(Beginning of DATA TO USE)

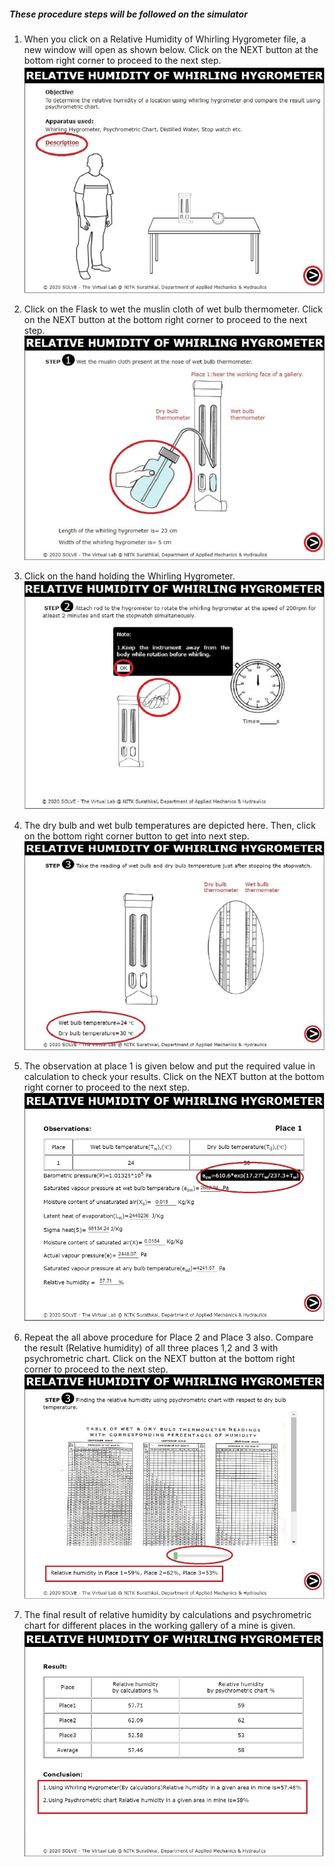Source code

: ##### These procedure steps will be followed on the simulator

1. When you click on a Relative Humidity of Whirling Hygrometer file, a new window will open as shown below. Click on the NEXT button at the bottom right corner to proceed to the next step.<br>
<img src="images/w1.jpeg"><br>

2. Click on the Flask to wet the muslin cloth of wet bulb thermometer. Click on the NEXT button at the bottom right corner to proceed to the next step. <br>
<img src="images/w2.jpeg"><br>

3. Click on the hand holding the Whirling Hygrometer.<br>
<img src="images/w3.png"><br>

4. The dry bulb and wet bulb temperatures are depicted here. Then, click on the bottom right corner button to get into next step.<br>
<img src="images/w4.jpg"><br>

5. The observation at place 1 is given below and put the required value in calculation to check your results. Click on the NEXT button at the bottom right corner to proceed to the next step.<br>
<img src="images/w5.jpg"><br>

6. Repeat the all above procedure for Place 2 and Place 3 also. Compare the result (Relative humidity) of all three places 1,2 and 3 with psychrometric chart. Click on the NEXT button at the bottom right corner to proceed to the next step.<br>
<img src="images/w6.jpeg"><br>

7. The final result of relative humidity by calculations and psychrometric chart for different places in the working gallery of a mine is given.<br>
<img src="images/w7.jpeg"><br>
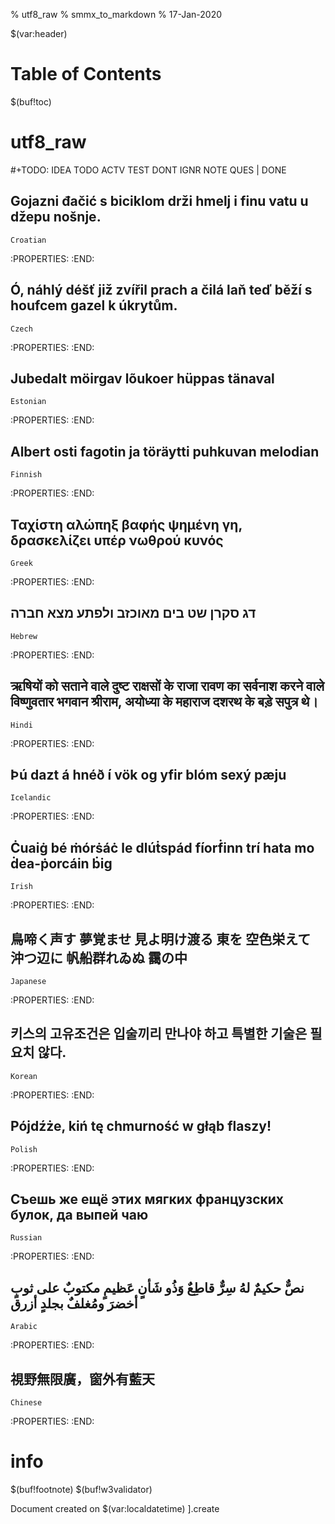 % utf8_raw
% smmx_to_markdown
% 17-Jan-2020

$(var:header)

# Table of Contents
$(buf!toc)



utf8_raw
========
#+TODO: IDEA TODO ACTV TEST DONT IGNR NOTE QUES | DONE



## Gojazni đačić s biciklom drži hmelj i finu vatu u džepu nošnje.
    Croatian


:PROPERTIES:
:END:



## Ó, náhlý déšť již zvířil prach a čilá laň teď běží s houfcem gazel k úkrytům.
    Czech


:PROPERTIES:
:END:



## Jubedalt möirgav lõukoer hüppas tänaval
    Estonian


:PROPERTIES:
:END:



## Albert osti fagotin ja töräytti puhkuvan melodian
    Finnish


:PROPERTIES:
:END:



## Ταχίστη αλώπηξ βαφής ψημένη γη, δρασκελίζει υπέρ νωθρού κυνός
    Greek


:PROPERTIES:
:END:



## דג סקרן שט בים מאוכזב ולפתע מצא חברה
    Hebrew


:PROPERTIES:
:END:



## ऋषियों को सताने वाले दुष्ट राक्षसों के राजा रावण का सर्वनाश करने वाले विष्णुवतार भगवान श्रीराम, अयोध्या के महाराज दशरथ के बड़े सपुत्र थे।
    Hindi


:PROPERTIES:
:END:



## Þú dazt á hnéð í vök og yfir blóm sexý pæju
    Icelandic


:PROPERTIES:
:END:



## Ċuaiġ bé ṁórṡáċ le dlúṫspád fíorḟinn trí hata mo ḋea-ṗorcáin ḃig
    Irish


:PROPERTIES:
:END:



## 鳥啼く声す 夢覚ませ 見よ明け渡る 東を 空色栄えて 沖つ辺に 帆船群れゐぬ 靄の中
    Japanese


:PROPERTIES:
:END:



## 키스의 고유조건은 입술끼리 만나야 하고 특별한 기술은 필요치 않다.
    Korean


:PROPERTIES:
:END:



## Pójdźże, kiń tę chmurność w głąb flaszy!
    Polish


:PROPERTIES:
:END:



## Съешь же ещё этих мягких французских булок, да выпей чаю
    Russian


:PROPERTIES:
:END:



## نصٌّ حكيمٌ لهُ سِرٌّ قاطِعٌ وَذُو شَأنٍ عَظيمٍ مكتوبٌ على ثوبٍ أخضرَ ومُغلفٌ بجلدٍ أزرق
    Arabic


:PROPERTIES:
:END:



## 視野無限廣，窗外有藍天
    Chinese


:PROPERTIES:
:END:



info
====


$(buf!footnote)
$(buf!w3validator)

Document created on $(var:localdatetime)
].create
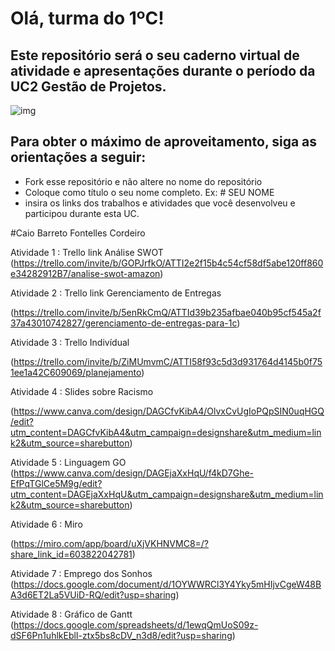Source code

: # Olá, turma do 1ºC! 
## Este repositório será o seu caderno virtual de atividade e apresentações durante o período da UC2 Gestão de Projetos. 

![img](https://blog.acelerato.com/wp-content/uploads/2020/08/5-beneficios-da-gesta%CC%83o-de-projetos-para-a-sua-empresa-1200x640.png)

## Para obter o máximo de aproveitamento, siga as orientações a seguir:

- Fork esse repositório e não altere no nome do repositório
- Coloque como título o seu nome completo. Ex: # SEU NOME
- insira os links dos trabalhos e atividades que você desenvolveu e participou durante esta UC.


#Caio Barreto Fontelles Cordeiro

Atividade 1 : Trello link Análise SWOT
(https://trello.com/invite/b/GOPJrfkO/ATTI2e2f15b4c54cf58df5abe120ff860e34282912B7/analise-swot-amazon)

Atividade 2 : Trello link Gerenciamento de Entregas

(https://trello.com/invite/b/5enRkCmQ/ATTId39b235afbae040b95cf545a2f37a43010742827/gerenciamento-de-entregas-para-1c)

Atividade 3 : Trello Indivídual

(https://trello.com/invite/b/ZiMUmvmC/ATTI58f93c5d3d931764d4145b0f751ee1a42C609069/planejamento)

Atividade 4 : Slides sobre Racismo

(https://www.canva.com/design/DAGCfvKibA4/OlvxCvUgIoPQpSIN0uqHGQ/edit?utm_content=DAGCfvKibA4&utm_campaign=designshare&utm_medium=link2&utm_source=sharebutton)

Atividade 5 : Linguagem GO 
(https://www.canva.com/design/DAGEjaXxHqU/f4kD7Ghe-EfPqTGlCe5M9g/edit?utm_content=DAGEjaXxHqU&utm_campaign=designshare&utm_medium=link2&utm_source=sharebutton)

Atividade 6 : Miro

(https://miro.com/app/board/uXjVKHNVMC8=/?share_link_id=603822042781)

Atividade 7 : Emprego dos Sonhos
(https://docs.google.com/document/d/1OYWWRCl3Y4Yky5mHIjvCgeW48BA3d6ET2La5VUiD-RQ/edit?usp=sharing)

Atividade 8 : Gráfico de Gantt
(https://docs.google.com/spreadsheets/d/1ewqQmUoS09z-dSF6Pn1uhlkEblI-ztx5bs8cDV_n3d8/edit?usp=sharing)

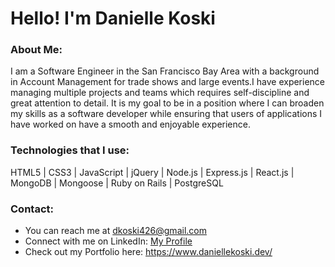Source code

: # Hello! I'm Danielle Koski

### About Me:

I am a Software Engineer in the San Francisco Bay Area with a background in Account Management for trade shows and large events.I have experience managing multiple projects and teams which requires self-discipline and great attention to detail. It is my goal to be in a position where I can broaden my skills as a software developer while ensuring that users of applications I have worked on have a smooth and enjoyable experience.

### Technologies that I use:

HTML5 | CSS3 | JavaScript | jQuery | Node.js | Express.js | React.js | MongoDB | Mongoose | Ruby on Rails | PostgreSQL

### Contact:

- You can reach me at dkoski426@gmail.com
- Connect with me on LinkedIn: [My Profile](https://www.linkedin.com/in/danielle-koski/)
- Check out my Portfolio here: https://www.daniellekoski.dev/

(End of DATA TO USE)

§ WHAT YOU WILL DO: Reproduce each entry above word for word. Pictures are not part of the copy.

§ RESPONSE TO THIS TASK:
Source code

: ##### These procedure steps will be followed on the simulator

1. When you click on a Relative Humidity of Whirling Hygrometer file, a new window will open as shown below. Click on the NEXT button at the bottom right corner to proceed to the next step.<br>
<img src="images/w1.jpeg"><br>

2. Click on the Flask to wet the muslin cloth of wet bulb thermometer. Click on the NEXT button at the bottom right corner to proceed to the next step. <br>
<img src="images/w2.jpeg"><br>

3. Click on the hand holding the Whirling Hygrometer.<br>
<img src="images/w3.png"><br>

4. The dry bulb and wet bulb temperatures are depicted here. Then, click on the bottom right corner button to get into next step.<br>
<img src="images/w4.jpg"><br>

5. The observation at place 1 is given below and put the required value in calculation to check your results. Click on the NEXT button at the bottom right corner to proceed to the next step.<br>
<img src="images/w5.jpg"><br>

6. Repeat the all above procedure for Place 2 and Place 3 also. Compare the result (Relative humidity) of all three places 1,2 and 3 with psychrometric chart. Click on the NEXT button at the bottom right corner to proceed to the next step.<br>
<img src="images/w6.jpeg"><br>

7. The final result of relative humidity by calculations and psychrometric chart for different places in the working gallery of a mine is given.<br>
<img src="images/w7.jpeg"><br>
 % utf8_raw
% smmx_to_markdown
% 17-Jan-2020

$(var:header)

# Table of Contents
$(buf!toc)



utf8_raw
========
#+TODO: IDEA TODO ACTV TEST DONT IGNR NOTE QUES | DONE



## Gojazni đačić s biciklom drži hmelj i finu vatu u džepu nošnje.
    Croatian


:PROPERTIES:
:END:



## Ó, náhlý déšť již zvířil prach a čilá laň teď běží s houfcem gazel k úkrytům.
    Czech


:PROPERTIES:
:END:



## Jubedalt möirgav lõukoer hüppas tänaval
    Estonian


:PROPERTIES:
:END:



## Albert osti fagotin ja töräytti puhkuvan melodian
    Finnish


:PROPERTIES:
:END:



## Ταχίστη αλώπηξ βαφής ψημένη γη, δρασκελίζει υπέρ νωθρού κυνός
    Greek


:PROPERTIES:
:END:



## דג סקרן שט בים מאוכזב ולפתע מצא חברה
    Hebrew


:PROPERTIES:
:END:



## ऋषियों को सताने वाले दुष्ट राक्षसों के राजा रावण का सर्वनाश करने वाले विष्णुवतार भगवान श्रीराम, अयोध्या के महाराज दशरथ के बड़े सपुत्र थे।
    Hindi


:PROPERTIES:
:END:



## Þú dazt á hnéð í vök og yfir blóm sexý pæju
    Icelandic


:PROPERTIES:
:END:



## Ċuaiġ bé ṁórṡáċ le dlúṫspád fíorḟinn trí hata mo ḋea-ṗorcáin ḃig
    Irish


:PROPERTIES:
:END:



## 鳥啼く声す 夢覚ませ 見よ明け渡る 東を 空色栄えて 沖つ辺に 帆船群れゐぬ 靄の中
    Japanese


:PROPERTIES:
:END:



## 키스의 고유조건은 입술끼리 만나야 하고 특별한 기술은 필요치 않다.
    Korean


:PROPERTIES:
:END:



## Pójdźże, kiń tę chmurność w głąb flaszy!
    Polish


:PROPERTIES:
:END:



## Съешь же ещё этих мягких французских булок, да выпей чаю
    Russian


:PROPERTIES:
:END:



## نصٌّ حكيمٌ لهُ سِرٌّ قاطِعٌ وَذُو شَأنٍ عَظيمٍ مكتوبٌ على ثوبٍ أخضرَ ومُغلفٌ بجلدٍ أزرق
    Arabic


:PROPERTIES:
:END:



## 視野無限廣，窗外有藍天
    Chinese


:PROPERTIES:
:END:



info
====


$(buf!footnote)
$(buf!w3validator)

Document created on $(var:localdatetime)
].create
Source code

: # Olá, turma do 1ºC! 
## Este repositório será o seu caderno virtual de atividade e apresentações durante o período da UC2 Gestão de Projetos. 

![img](https://blog.acelerato.com/wp-content/uploads/2020/08/5-beneficios-da-gesta%CC%83o-de-projetos-para-a-sua-empresa-1200x640.png)

## Para obter o máximo de aproveitamento, siga as orientações a seguir:

- Fork esse repositório e não altere no nome do repositório
- Coloque como título o seu nome completo. Ex: # SEU NOME
- insira os links dos trabalhos e atividades que você desenvolveu e participou durante esta UC.


#Caio Barreto Fontelles Cordeiro

Atividade 1 : Trello link Análise SWOT
(https://trello.com/invite/b/GOPJrfkO/ATTI2e2f15b4c54cf58df5abe120ff860e34282912B7/analise-swot-amazon)

Atividade 2 : Trello link Gerenciamento de Entregas

(https://trello.com/invite/b/5enRkCmQ/ATTId39b235afbae040b95cf545a2f37a43010742827/gerenciamento-de-entregas-para-1c)

Atividade 3 : Trello Indivídual

(https://trello.com/invite/b/ZiMUmvmC/ATTI58f93c5d3d931764d4145b0f751ee1a42C609069/planejamento)

Atividade 4 : Slides sobre Racismo

(https://www.canva.com/design/DAGCfvKibA4/OlvxCvUgIoPQpSIN0uqHGQ/edit?utm_content=DAGCfvKibA4&utm_campaign=designshare&utm_medium=link2&utm_source=sharebutton)

Atividade 5 : Linguagem GO 
(https://www.canva.com/design/DAGEjaXxHqU/f4kD7Ghe-EfPqTGlCe5M9g/edit?utm_content=DAGEjaXxHqU&utm_campaign=designshare&utm_medium=link2&utm_source=sharebutton)

Atividade 6 : Miro

(https://miro.com/app/board/uXjVKHNVMC8=/?share_link_id=603822042781)

Atividade 7 : Emprego dos Sonhos
(https://docs.google.com/document/d/1OYWWRCl3Y4Yky5mHIjvCgeW48BA3d6ET2La5VUiD-RQ/edit?usp=sharing)

Atividade 8 : Gráfico de Gantt
(https://docs.google.com/spreadsheets/d/1ewqQmUoS09z-dSF6Pn1uhlkEblI-ztx5bs8cDV_n3d8/edit?usp=sharing)

Source code

: # Hello! I'm Danielle Koski

### About Me:

I am a Software Engineer in the San Francisco Bay Area with a background in Account Management for trade shows and large events.I have experience managing multiple projects and teams which requires self-discipline and great attention to detail. It is my goal to be in a position where I can broaden my skills as a software developer while ensuring that users of applications I have worked on have a smooth and enjoyable experience.

### Technologies that I use:

HTML5 | CSS3 | JavaScript | jQuery | Node.js | Express.js | React.js | MongoDB | Mongoose | Ruby on Rails | PostgreSQL

### Contact:

- You can reach me at dkoski426@gmail.com
- Connect with me on LinkedIn: [My Profile](https://www.linkedin.com/in/danielle-koski/)
- Check out my Portfolio here: https://www.daniellekoski.dev/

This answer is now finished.